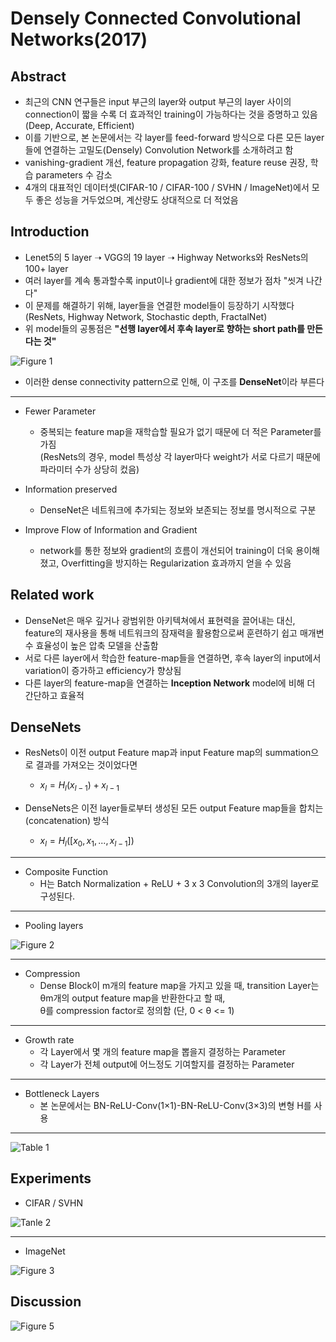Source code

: # Densely Connected Convolutional Networks(2017)

## Abstract
+ 최근의 CNN 연구들은 input 부근의 layer와 output 부근의 layer 사이의 connection이 짧을 수록 더 효과적인 training이 가능하다는 것을 증명하고 있음
  (Deep, Accurate, Efficient)
+ 이를 기반으로, 본 논문에서는 각 layer를 feed-forward 방식으로 다른 모든 layer들에 연결하는 고밀도(Densely) Convolution Network를 소개하려고 함
+ vanishing-gradient 개선, feature propagation 강화, feature reuse 권장, 학습 parameters 수 감소
+ 4개의 대표적인 데이터셋(CIFAR-10 / CIFAR-100 / SVHN / ImageNet)에서 모두 좋은 성능을 거두었으며, 계산량도 상대적으로 더 적었음

## Introduction
+ Lenet5의 5 layer ➝ VGG의 19 layer ➝ Highway Networks와 ResNets의 100+ layer
+ 여러 layer를 계속 통과할수록 input이나 gradient에 대한 정보가 점차 "씻겨 나간다"
+ 이 문제를 해결하기 위해, layer들을 연결한 model들이 등장하기 시작했다(ResNets, Highway Network, Stochastic depth, FractalNet)
 + 위 model들의 공통점은 **"선행 layer에서 후속 layer로 향하는 short path를 만든다는 것"**


![Figure 1](https://github.com/Artinto/2023-2_study/assets/84369594/0c139066-49f8-40b4-9a63-1114c3a5023b)

+ 이러한 dense connectivity pattern으로 인해, 이 구조를 **DenseNet**이라 부른다

-------------
   
+ Fewer Parameter
  + 중복되는 feature map을 재학습할 필요가 없기 때문에 더 적은 Parameter를 가짐     
    (ResNets의 경우, model 특성상 각 layer마다 weight가 서로 다르기 때문에 파라미터 수가 상당히 컸음)

+ Information preserved
  + DenseNet은 네트워크에 추가되는 정보와 보존되는 정보를 명시적으로 구분

+ Improve Flow of Information and Gradient
  + network를 통한 정보와 gradient의 흐름이 개선되어 training이 더욱 용이해졌고, Overfitting을 방지하는 Regularization 효과까지 얻을 수 있음

## Related work
+ DenseNet은 매우 깊거나 광범위한 아키텍쳐에서 표현력을 끌어내는 대신, feature의 재사용을 통해 네트워크의 잠재력을 활용함으로써 훈련하기 쉽고 매개변수 효율성이 높은 압축 모델을 산출함
+ 서로 다른 layer에서 학습한 feature-map들을 연결하면, 후속 layer의 input에서 variation이 증가하고 efficiency가 향상됨
+ 다른 layer의 feature-map을 연결하는 **Inception Network** model에 비해 더 간단하고 효율적

## DenseNets
+ ResNets이 이전 output Feature map과 input Feature map의 summation으로 결과를 가져오는 것이었다면
  + $x_l = H_l(x_{l-1}) + x_{l-1}$

+ DenseNets은 이전 layer들로부터 생성된 모든 output Feature map들을 합치는(concatenation) 방식
  + $x_l = H_l([x_0,x_1,...,x_{l-1}])$
-------------
+ Composite Function
  + H는 Batch Normalization + ReLU + 3 x 3 Convolution의 3개의 layer로 구성된다.
-------------
+ Pooling layers
     
![Figure 2](https://github.com/Artinto/2023-2_study/assets/84369594/ab4cff18-3b94-4d44-9a87-e75bbd607112)

-------------
+ Compression
  + Dense Block이 m개의 feature map을 가지고 있을 때, transition Layer는 θm개의 output feature map을 반환한다고 할 때,     
  θ를 compression factor로 정의함 (단, 0 < θ <= 1)

-------------
+ Growth rate
  + 각 Layer에서 몇 개의 feature map을 뽑을지 결정하는 Parameter
  + 각 Layer가 전체 output에 어느정도 기여할지를 결정하는 Parameter
-------------
+ Bottleneck Layers
  + 본 논문에서는 BN-ReLU-Conv(1×1)-BN-ReLU-Conv(3×3)의 변형 H를 사용

-------------
![Table 1](https://github.com/Artinto/2023-2_study/assets/84369594/0934b2c8-a80d-4a3a-8406-387a3d66ad25)


## Experiments
+ CIFAR / SVHN

![Tanle 2](https://github.com/Artinto/2023-2_study/assets/84369594/2880ad4e-f683-4ac2-9e73-4fd43ed7e4f6)


-------------
+ ImageNet
  
![Figure 3](https://github.com/Artinto/2023-2_study/assets/84369594/3f35be58-5dbb-457d-b891-9ba91e023d53)
## Discussion

![Figure 5](https://github.com/Artinto/2023-2_study/assets/84369594/61842b44-b2ce-4caa-b89c-1137376a302b)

» **The task**
Print the data again, word for word, without any pictures.

» **Exercise answer**
Source code

: # Densely Connected Convolutional Networks(2017)

## Abstract
+ 최근의 CNN 연구들은 input 부근의 layer와 output 부근의 layer 사이의 connection이 짧을 수록 더 효과적인 training이 가능하다는 것을 증명하고 있음
  (Deep, Accurate, Efficient)
+ 이를 기반으로, 본 논문에서는 각 layer를 feed-forward 방식으로 다른 모든 layer들에 연결하는 고밀도(Densely) Convolution Network를 소개하려고 함
+ vanishing-gradient 개선, feature propagation 강화, feature reuse 권장, 학습 parameters 수 감소
+ 4개의 대표적인 데이터셋(CIFAR-10 / CIFAR-100 / SVHN / ImageNet)에서 모두 좋은 성능을 거두었으며, 계산량도 상대적으로 더 적었음

## Introduction
+ Lenet5의 5 layer ➝ VGG의 19 layer ➝ Highway Networks와 ResNets의 100+ layer
+ 여러 layer를 계속 통과할수록 input이나 gradient에 대한 정보가 점차 "씻겨 나간다"
+ 이 문제를 해결하기 위해, layer들을 연결한 model들이 등장하기 시작했다(ResNets, Highway Network, Stochastic depth, FractalNet)
 + 위 model들의 공통점은 **"선행 layer에서 후속 layer로 향하는 short path를 만든다는 것"**


![Figure 1](https://github.com/Artinto/2023-2_study/assets/84369594/0c139066-49f8-40b4-9a63-1114c3a5023b)

+ 이러한 dense connectivity pattern으로 인해, 이 구조를 **DenseNet**이라 부른다

-------------
   
+ Fewer Parameter
  + 중복되는 feature map을 재학습할 필요가 없기 때문에 더 적은 Parameter를 가짐     
    (ResNets의 경우, model 특성상 각 layer마다 weight가 서로 다르기 때문에 파라미터 수가 상당히 컸음)

+ Information preserved
  + DenseNet은 네트워크에 추가되는 정보와 보존되는 정보를 명시적으로 구분

+ Improve Flow of Information and Gradient
  + network를 통한 정보와 gradient의 흐름이 개선되어 training이 더욱 용이해졌고, Overfitting을 방지하는 Regularization 효과까지 얻을 수 있음

## Related work
+ DenseNet은 매우 깊거나 광범위한 아키텍쳐에서 표현력을 끌어내는 대신, feature의 재사용을 통해 네트워크의 잠재력을 활용함으로써 훈련하기 쉽고 매개변수 효율성이 높은 압축 모델을 산출함
+ 서로 다른 layer에서 학습한 feature-map들을 연결하면, 후속 layer의 input에서 variation이 증가하고 efficiency가 향상됨
+ 다른 layer의 feature-map을 연결하는 **Inception Network** model에 비해 더 간단하고 효율적

## DenseNets
+ ResNets이 이전 output Feature map과 input Feature map의 summation으로 결과를 가져오는 것이었다면
  + $x_l = H_l(x_{l-1}) + x_{l-1}$

+ DenseNets은 이전 layer들로부터 생성된 모든 output Feature map들을 합치는(concatenation) 방식
  + $x_l = H_l([x_0,x_1,...,x_{l-1}])$
-------------
+ Composite Function
  + H는 Batch Normalization + ReLU + 3 x 3 Convolution의 3개의 layer로 구성된다.
-------------
+ Pooling layers
     
![Figure 2](https://github.com/Artinto/2023-2_study/assets/84369594/ab4cff18-3b94-4d44-9a87-e75bbd607112)

-------------
+ Compression
  + Dense Block이 m개의 feature map을 가지고 있을 때, transition Layer는 θm개의 output feature map을 반환한다고 할 때,     
  θ를 compression factor로 정의함 (단, 0 < θ <= 1)

-------------
+ Growth rate
  + 각 Layer에서 몇 개의 feature map을 뽑을지 결정하는 Parameter
  + 각 Layer가 전체 output에 어느정도 기여할지를 결정하는 Parameter
-------------
+ Bottleneck Layers
  + 본 논문에서는 BN-ReLU-Conv(1×1)-BN-ReLU-Conv(3×3)의 변형 H를 사용

-------------
![Table 1](https://github.com/Artinto/2023-2_study/assets/84369594/0934b2c8-a80d-4a3a-8406-387a3d66ad25)


## Experiments
+ CIFAR / SVHN

![Tanle 2](https://github.com/Artinto/2023-2_study/assets/84369594/2880ad4e-f683-4ac2-9e73-4fd43ed7e4f6)


-------------
+ ImageNet
  
![Figure 3](https://github.com/Artinto/2023-2_study/assets/84369594/3f35be58-5dbb-457d-b891-9ba91e023d53)
## Discussion

![Figure 5](https://github.com/Artinto/2023-2_study/assets/84369594/61842b44-b2ce-4caa-b89c-1137376a302b)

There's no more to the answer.